[Saved data entries]
┌──
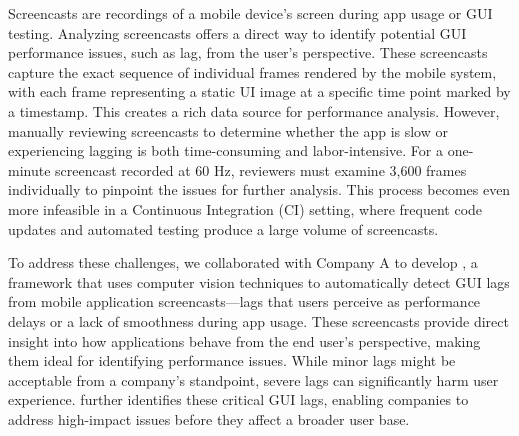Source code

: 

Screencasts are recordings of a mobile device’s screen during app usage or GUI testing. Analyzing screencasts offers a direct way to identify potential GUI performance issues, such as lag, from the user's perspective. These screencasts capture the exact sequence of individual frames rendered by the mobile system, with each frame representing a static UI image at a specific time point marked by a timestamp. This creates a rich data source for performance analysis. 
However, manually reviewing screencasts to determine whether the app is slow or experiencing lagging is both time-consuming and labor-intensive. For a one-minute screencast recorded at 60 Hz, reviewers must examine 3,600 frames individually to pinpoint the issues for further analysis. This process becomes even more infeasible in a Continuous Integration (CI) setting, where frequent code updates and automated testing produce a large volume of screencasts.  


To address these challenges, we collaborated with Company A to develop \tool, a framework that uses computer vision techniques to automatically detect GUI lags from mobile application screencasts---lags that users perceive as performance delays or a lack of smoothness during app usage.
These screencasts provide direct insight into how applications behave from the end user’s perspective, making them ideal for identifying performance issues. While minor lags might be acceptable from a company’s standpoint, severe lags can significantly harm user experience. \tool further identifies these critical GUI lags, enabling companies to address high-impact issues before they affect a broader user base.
└──
┌──
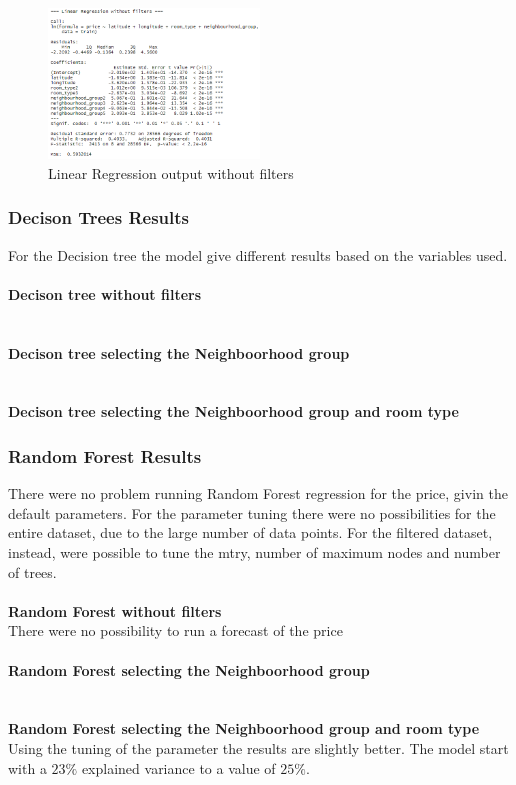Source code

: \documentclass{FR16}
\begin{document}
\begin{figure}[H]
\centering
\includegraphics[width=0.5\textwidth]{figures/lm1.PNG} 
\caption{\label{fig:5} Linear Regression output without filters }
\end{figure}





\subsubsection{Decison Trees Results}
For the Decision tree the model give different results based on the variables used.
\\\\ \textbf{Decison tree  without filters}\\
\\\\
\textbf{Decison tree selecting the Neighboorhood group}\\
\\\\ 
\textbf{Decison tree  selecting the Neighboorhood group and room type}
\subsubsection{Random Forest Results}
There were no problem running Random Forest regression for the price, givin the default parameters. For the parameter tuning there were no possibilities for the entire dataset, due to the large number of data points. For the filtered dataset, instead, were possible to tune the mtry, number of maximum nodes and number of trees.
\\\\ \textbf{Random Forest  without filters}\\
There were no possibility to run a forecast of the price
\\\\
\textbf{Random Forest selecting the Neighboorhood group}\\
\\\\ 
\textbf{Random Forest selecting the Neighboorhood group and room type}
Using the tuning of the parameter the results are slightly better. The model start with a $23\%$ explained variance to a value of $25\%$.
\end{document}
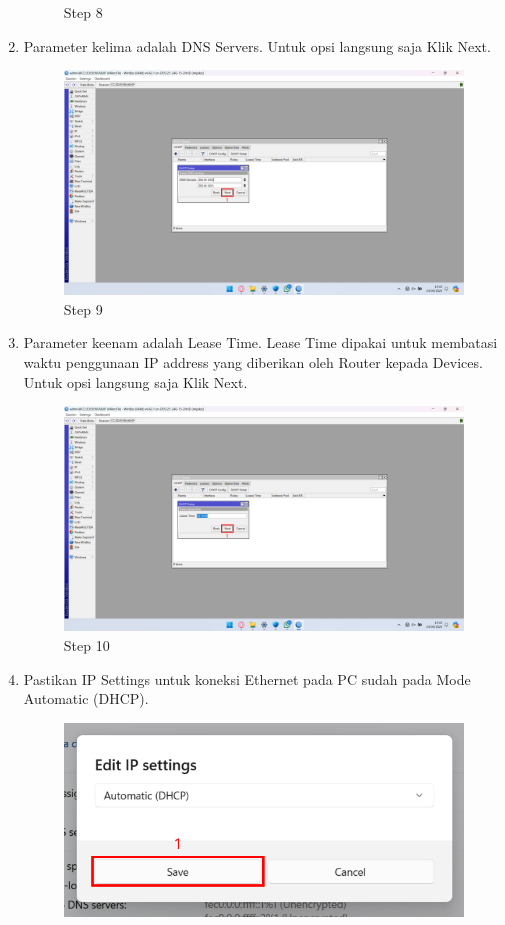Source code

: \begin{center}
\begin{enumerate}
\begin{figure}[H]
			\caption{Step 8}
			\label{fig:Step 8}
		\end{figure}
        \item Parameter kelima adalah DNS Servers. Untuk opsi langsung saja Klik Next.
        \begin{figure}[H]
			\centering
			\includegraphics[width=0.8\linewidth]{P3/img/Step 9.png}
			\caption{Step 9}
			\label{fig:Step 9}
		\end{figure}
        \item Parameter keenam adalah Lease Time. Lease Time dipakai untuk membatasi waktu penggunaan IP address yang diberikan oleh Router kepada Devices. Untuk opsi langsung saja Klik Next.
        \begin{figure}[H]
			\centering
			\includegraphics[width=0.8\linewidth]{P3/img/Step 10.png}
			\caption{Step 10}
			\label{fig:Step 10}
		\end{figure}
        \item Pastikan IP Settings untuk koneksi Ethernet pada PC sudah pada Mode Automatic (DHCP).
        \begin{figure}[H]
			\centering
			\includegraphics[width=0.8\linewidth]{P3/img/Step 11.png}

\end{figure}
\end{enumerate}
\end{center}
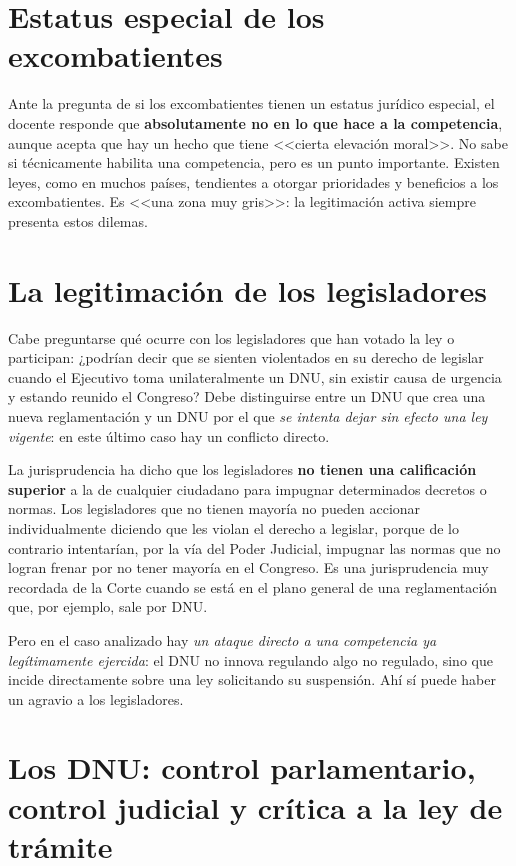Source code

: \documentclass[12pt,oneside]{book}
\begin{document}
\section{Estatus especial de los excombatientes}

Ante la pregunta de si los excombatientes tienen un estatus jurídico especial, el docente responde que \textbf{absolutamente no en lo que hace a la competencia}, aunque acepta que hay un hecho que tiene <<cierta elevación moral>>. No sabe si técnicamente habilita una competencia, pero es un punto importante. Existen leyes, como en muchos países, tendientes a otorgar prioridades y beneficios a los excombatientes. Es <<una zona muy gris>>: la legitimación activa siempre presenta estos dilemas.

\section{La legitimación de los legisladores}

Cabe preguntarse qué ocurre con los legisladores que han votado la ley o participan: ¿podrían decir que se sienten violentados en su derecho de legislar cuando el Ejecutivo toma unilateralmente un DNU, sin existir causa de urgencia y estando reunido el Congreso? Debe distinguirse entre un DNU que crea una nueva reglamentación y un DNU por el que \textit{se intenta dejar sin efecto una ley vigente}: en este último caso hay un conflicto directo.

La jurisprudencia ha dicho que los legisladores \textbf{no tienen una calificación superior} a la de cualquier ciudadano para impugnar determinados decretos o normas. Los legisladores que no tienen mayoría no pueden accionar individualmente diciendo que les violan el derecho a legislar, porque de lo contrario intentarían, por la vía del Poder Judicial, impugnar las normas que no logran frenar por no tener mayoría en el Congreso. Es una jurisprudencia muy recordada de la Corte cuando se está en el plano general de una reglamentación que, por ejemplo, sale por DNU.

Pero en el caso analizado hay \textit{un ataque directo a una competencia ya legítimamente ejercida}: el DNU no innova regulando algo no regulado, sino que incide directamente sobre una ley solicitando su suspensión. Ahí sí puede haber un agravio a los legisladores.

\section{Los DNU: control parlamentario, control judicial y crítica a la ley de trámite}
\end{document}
└──
*TASK OBJECTIVE*
Going through the entries, return every line holding the word "width".

*TASK ANSWER*
\includegraphics[width=0.5\textwidth]{figures/lm1.PNG} 
			\includegraphics[width=0.8\linewidth]{P3/img/Step 9.png}
			\includegraphics[width=0.8\linewidth]{P3/img/Step 10.png}
			\includegraphics[width=0.8\linewidth]{P3/img/Step 11.png}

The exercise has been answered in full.